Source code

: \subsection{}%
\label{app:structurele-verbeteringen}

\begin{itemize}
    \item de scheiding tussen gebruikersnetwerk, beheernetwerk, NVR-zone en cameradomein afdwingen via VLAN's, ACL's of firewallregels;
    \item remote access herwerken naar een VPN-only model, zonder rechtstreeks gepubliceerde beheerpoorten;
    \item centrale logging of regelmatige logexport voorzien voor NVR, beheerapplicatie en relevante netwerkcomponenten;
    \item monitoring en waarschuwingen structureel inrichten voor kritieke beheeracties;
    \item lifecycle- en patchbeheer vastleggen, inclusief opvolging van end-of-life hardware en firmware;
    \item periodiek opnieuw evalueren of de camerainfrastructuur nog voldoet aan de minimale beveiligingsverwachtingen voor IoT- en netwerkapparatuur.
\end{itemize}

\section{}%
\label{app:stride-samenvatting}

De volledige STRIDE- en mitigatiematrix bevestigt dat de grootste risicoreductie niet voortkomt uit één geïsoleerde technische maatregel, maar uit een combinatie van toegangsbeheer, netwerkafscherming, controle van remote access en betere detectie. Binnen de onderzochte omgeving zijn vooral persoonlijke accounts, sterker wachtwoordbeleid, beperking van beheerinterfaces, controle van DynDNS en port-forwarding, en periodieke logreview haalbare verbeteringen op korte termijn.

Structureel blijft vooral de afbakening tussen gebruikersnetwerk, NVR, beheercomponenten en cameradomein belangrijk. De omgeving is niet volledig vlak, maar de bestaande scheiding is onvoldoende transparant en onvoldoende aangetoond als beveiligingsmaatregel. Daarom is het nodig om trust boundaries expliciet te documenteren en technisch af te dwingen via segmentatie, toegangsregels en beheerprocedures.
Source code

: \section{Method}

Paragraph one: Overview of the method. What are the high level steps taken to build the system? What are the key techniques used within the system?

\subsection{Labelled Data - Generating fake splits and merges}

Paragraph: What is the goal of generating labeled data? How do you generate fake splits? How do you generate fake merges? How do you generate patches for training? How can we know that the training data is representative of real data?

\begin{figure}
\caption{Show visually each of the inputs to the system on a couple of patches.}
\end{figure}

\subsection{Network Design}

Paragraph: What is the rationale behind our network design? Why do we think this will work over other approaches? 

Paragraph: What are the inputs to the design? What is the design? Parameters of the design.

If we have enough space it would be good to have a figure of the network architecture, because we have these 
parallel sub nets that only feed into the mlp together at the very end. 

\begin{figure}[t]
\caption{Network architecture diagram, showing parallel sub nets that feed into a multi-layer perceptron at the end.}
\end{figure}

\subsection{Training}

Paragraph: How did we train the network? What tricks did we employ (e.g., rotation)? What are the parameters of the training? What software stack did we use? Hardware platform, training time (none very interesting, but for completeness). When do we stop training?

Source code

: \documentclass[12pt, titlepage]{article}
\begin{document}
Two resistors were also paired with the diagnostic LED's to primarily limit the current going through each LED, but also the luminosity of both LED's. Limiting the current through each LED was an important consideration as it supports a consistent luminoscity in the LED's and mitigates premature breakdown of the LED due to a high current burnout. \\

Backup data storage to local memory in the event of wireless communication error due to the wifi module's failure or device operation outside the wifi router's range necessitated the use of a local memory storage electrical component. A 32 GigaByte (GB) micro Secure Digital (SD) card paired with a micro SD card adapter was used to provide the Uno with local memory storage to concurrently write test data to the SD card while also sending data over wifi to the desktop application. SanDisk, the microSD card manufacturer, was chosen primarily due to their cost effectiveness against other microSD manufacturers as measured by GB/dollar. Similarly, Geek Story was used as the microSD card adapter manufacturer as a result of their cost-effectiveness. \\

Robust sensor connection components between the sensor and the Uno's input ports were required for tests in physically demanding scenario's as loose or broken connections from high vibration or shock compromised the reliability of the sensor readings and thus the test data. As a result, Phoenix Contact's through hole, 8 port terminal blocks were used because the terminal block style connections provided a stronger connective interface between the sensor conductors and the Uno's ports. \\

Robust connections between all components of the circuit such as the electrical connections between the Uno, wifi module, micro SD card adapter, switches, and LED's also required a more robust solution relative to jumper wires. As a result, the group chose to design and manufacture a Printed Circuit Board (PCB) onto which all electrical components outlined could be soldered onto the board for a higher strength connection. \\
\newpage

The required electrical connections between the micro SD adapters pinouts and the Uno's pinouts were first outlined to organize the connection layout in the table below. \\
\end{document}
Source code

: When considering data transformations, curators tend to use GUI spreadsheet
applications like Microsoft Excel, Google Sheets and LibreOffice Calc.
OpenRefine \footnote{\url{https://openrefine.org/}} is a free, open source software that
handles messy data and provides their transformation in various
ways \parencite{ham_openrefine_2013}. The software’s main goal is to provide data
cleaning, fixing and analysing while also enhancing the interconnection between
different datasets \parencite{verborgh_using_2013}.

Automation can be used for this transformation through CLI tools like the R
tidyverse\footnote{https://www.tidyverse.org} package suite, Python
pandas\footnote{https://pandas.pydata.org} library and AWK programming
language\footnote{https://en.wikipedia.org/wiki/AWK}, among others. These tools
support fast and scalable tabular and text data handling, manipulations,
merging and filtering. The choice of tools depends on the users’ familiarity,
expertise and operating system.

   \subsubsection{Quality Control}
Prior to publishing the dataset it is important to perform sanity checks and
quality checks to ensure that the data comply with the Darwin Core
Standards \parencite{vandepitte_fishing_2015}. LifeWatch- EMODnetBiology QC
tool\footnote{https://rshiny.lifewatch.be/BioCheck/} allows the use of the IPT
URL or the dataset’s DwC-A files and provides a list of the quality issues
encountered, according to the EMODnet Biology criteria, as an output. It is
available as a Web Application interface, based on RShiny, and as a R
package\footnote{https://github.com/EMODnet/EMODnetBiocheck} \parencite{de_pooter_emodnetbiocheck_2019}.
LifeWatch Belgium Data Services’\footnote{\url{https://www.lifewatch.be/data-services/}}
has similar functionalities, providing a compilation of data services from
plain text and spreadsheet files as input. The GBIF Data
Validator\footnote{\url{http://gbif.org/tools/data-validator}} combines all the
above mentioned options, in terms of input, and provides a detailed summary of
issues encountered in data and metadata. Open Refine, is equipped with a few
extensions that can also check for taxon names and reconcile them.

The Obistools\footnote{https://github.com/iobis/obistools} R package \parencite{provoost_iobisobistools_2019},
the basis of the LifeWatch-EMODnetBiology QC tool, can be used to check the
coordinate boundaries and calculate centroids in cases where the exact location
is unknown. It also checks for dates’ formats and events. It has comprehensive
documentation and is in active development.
━━━━━━━━━━
Report each line in the data that holds the word "footnote".

OpenRefine \footnote{\url{https://openrefine.org/}} is a free, open source software that
tidyverse\footnote{https://www.tidyverse.org} package suite, Python
pandas\footnote{https://pandas.pydata.org} library and AWK programming
language\footnote{https://en.wikipedia.org/wiki/AWK}, among others. These tools
tool\footnote{https://rshiny.lifewatch.be/BioCheck/} allows the use of the IPT
package\footnote{https://github.com/EMODnet/EMODnetBiocheck} \parencite{de_pooter_emodnetbiocheck_2019}.
LifeWatch Belgium Data Services’\footnote{\url{https://www.lifewatch.be/data-services/}}
Validator\footnote{\url{http://gbif.org/tools/data-validator}} combines all the
The Obistools\footnote{https://github.com/iobis/obistools} R package \parencite{provoost_iobisobistools_2019},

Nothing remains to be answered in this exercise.